Content starts
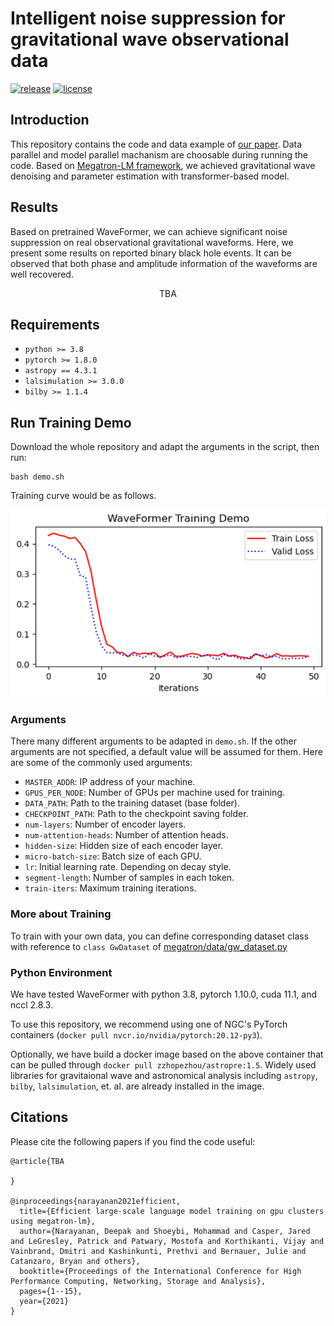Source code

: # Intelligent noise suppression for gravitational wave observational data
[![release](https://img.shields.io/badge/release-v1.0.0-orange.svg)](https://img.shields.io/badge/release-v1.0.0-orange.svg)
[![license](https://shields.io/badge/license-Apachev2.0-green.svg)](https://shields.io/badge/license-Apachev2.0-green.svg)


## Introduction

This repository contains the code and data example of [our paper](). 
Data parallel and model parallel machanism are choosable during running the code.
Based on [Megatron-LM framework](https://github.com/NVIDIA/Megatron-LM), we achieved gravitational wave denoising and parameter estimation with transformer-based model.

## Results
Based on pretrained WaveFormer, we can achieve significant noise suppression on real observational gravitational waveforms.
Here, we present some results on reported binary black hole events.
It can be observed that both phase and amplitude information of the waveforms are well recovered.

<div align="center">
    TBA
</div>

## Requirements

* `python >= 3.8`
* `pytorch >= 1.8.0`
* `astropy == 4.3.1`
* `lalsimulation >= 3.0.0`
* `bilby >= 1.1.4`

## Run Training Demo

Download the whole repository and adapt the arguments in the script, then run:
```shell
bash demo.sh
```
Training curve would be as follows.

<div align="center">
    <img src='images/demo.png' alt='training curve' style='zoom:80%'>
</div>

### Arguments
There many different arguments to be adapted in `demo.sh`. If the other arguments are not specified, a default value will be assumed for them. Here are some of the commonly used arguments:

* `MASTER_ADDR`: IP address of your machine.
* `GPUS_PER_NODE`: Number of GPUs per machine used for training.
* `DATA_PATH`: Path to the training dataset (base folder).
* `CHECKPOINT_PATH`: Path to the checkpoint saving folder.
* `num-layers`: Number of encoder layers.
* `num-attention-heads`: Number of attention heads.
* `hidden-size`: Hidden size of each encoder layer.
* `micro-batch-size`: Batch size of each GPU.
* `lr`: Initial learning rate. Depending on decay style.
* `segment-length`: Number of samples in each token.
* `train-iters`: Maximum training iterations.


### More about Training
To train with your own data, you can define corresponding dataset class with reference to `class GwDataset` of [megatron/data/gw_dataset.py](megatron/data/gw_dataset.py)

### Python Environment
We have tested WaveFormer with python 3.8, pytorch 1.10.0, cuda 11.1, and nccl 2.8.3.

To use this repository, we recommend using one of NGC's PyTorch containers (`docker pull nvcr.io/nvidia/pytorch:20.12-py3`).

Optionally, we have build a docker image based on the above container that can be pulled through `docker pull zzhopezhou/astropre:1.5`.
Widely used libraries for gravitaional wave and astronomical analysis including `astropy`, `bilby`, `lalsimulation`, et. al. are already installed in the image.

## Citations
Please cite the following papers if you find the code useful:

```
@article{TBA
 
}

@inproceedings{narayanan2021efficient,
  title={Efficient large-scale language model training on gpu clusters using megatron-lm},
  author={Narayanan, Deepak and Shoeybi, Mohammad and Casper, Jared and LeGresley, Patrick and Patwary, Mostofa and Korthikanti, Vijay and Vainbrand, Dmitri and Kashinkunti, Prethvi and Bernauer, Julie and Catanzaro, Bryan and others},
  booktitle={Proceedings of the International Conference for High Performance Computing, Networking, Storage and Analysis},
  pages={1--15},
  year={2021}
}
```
Content ends
• [EXERCISE BRIEF]:
Every line that contains the string "Number" should be copied from the records.

• [ANSWER TO THIS PROBLEM]:
* `GPUS_PER_NODE`: Number of GPUs per machine used for training.
* `num-layers`: Number of encoder layers.
* `num-attention-heads`: Number of attention heads.
* `segment-length`: Number of samples in each token.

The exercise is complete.